## ASSIGNMENT
Copy exactly the lines of the records below, and only those lines, beginning with the line that contains "- Supports animations" and ending with the line that contains "- Always import".

## GIVEN RECORDS
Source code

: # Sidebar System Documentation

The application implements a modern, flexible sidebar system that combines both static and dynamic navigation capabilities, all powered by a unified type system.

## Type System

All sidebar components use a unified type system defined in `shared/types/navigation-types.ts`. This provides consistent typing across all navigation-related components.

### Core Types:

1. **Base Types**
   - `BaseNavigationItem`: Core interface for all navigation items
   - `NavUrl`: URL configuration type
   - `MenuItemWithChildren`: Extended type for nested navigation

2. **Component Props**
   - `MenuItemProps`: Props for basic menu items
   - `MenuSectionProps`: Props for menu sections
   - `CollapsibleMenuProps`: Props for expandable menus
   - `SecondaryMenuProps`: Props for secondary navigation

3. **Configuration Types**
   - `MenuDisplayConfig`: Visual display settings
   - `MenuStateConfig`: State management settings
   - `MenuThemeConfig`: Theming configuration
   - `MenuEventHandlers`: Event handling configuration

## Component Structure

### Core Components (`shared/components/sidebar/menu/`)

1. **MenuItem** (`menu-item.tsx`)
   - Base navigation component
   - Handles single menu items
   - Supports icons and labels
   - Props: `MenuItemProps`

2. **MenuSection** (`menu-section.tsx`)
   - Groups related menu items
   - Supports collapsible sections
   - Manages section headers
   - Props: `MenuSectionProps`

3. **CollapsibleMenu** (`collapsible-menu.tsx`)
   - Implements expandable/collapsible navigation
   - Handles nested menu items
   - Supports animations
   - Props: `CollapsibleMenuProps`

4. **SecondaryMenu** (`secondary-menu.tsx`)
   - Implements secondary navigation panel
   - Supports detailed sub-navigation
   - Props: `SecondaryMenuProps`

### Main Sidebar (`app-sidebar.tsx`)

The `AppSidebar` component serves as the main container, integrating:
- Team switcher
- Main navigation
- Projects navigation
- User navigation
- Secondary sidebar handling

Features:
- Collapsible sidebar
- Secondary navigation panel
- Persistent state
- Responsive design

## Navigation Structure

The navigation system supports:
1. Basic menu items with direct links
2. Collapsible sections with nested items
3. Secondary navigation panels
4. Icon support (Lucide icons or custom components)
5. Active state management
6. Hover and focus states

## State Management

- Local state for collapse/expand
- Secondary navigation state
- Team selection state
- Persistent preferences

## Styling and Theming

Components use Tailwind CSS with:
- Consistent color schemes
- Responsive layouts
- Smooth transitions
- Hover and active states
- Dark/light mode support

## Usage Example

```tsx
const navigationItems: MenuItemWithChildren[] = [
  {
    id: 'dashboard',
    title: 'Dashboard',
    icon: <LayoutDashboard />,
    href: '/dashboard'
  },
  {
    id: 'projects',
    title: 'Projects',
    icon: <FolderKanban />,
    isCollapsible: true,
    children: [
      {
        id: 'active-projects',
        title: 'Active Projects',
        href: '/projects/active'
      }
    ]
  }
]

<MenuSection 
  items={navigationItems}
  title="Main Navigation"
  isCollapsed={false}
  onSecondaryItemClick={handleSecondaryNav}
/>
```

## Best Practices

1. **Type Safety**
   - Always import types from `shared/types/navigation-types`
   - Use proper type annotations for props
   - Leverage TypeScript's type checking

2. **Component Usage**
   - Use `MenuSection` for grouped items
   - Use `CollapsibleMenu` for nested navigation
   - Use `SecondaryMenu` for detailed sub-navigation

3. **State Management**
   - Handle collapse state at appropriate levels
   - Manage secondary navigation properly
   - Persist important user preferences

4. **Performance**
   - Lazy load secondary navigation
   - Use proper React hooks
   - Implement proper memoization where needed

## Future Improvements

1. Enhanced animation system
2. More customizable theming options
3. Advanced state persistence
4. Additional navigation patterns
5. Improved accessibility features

--

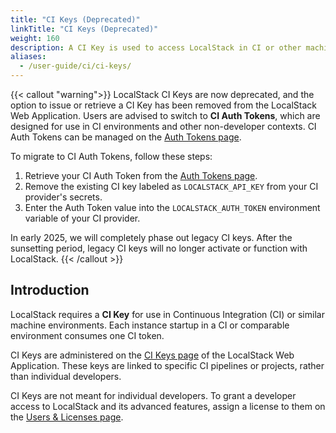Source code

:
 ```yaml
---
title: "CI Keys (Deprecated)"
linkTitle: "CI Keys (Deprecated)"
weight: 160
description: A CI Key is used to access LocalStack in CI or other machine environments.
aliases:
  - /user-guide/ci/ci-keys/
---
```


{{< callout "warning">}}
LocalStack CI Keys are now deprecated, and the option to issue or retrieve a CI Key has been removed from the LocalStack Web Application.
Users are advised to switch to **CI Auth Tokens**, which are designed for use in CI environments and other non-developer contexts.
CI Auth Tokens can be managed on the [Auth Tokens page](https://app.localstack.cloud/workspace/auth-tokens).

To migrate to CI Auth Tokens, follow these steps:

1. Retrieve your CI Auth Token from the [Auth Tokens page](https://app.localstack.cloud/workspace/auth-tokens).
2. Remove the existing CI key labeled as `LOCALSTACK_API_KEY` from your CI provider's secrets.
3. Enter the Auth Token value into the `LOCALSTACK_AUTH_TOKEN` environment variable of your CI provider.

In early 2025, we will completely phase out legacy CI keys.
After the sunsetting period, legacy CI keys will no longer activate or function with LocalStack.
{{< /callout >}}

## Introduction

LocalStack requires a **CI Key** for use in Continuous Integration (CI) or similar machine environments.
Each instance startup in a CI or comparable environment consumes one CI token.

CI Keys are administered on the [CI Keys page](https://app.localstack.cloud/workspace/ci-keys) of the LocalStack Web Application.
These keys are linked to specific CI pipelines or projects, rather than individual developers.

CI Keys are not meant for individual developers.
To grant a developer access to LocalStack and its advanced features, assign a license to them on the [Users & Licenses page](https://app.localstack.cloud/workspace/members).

## RESULT OF THIS EXERCISE
   - Supports animations
   - Props: `CollapsibleMenuProps`

4. **SecondaryMenu** (`secondary-menu.tsx`)
   - Implements secondary navigation panel
   - Supports detailed sub-navigation
   - Props: `SecondaryMenuProps`

### Main Sidebar (`app-sidebar.tsx`)

The `AppSidebar` component serves as the main container, integrating:
- Team switcher
- Main navigation
- Projects navigation
- User navigation
- Secondary sidebar handling

Features:
- Collapsible sidebar
- Secondary navigation panel
- Persistent state
- Responsive design

## Navigation Structure

The navigation system supports:
1. Basic menu items with direct links
2. Collapsible sections with nested items
3. Secondary navigation panels
4. Icon support (Lucide icons or custom components)
5. Active state management
6. Hover and focus states

## State Management

- Local state for collapse/expand
- Secondary navigation state
- Team selection state
- Persistent preferences

## Styling and Theming

Components use Tailwind CSS with:
- Consistent color schemes
- Responsive layouts
- Smooth transitions
- Hover and active states
- Dark/light mode support

## Usage Example

```tsx
const navigationItems: MenuItemWithChildren[] = [
  {
    id: 'dashboard',
    title: 'Dashboard',
    icon: <LayoutDashboard />,
    href: '/dashboard'
  },
  {
    id: 'projects',
    title: 'Projects',
    icon: <FolderKanban />,
    isCollapsible: true,
    children: [
      {
        id: 'active-projects',
        title: 'Active Projects',
        href: '/projects/active'
      }
    ]
  }
]

<MenuSection 
  items={navigationItems}
  title="Main Navigation"
  isCollapsed={false}
  onSecondaryItemClick={handleSecondaryNav}
/>
```

## Best Practices

1. **Type Safety**
   - Always import types from `shared/types/navigation-types`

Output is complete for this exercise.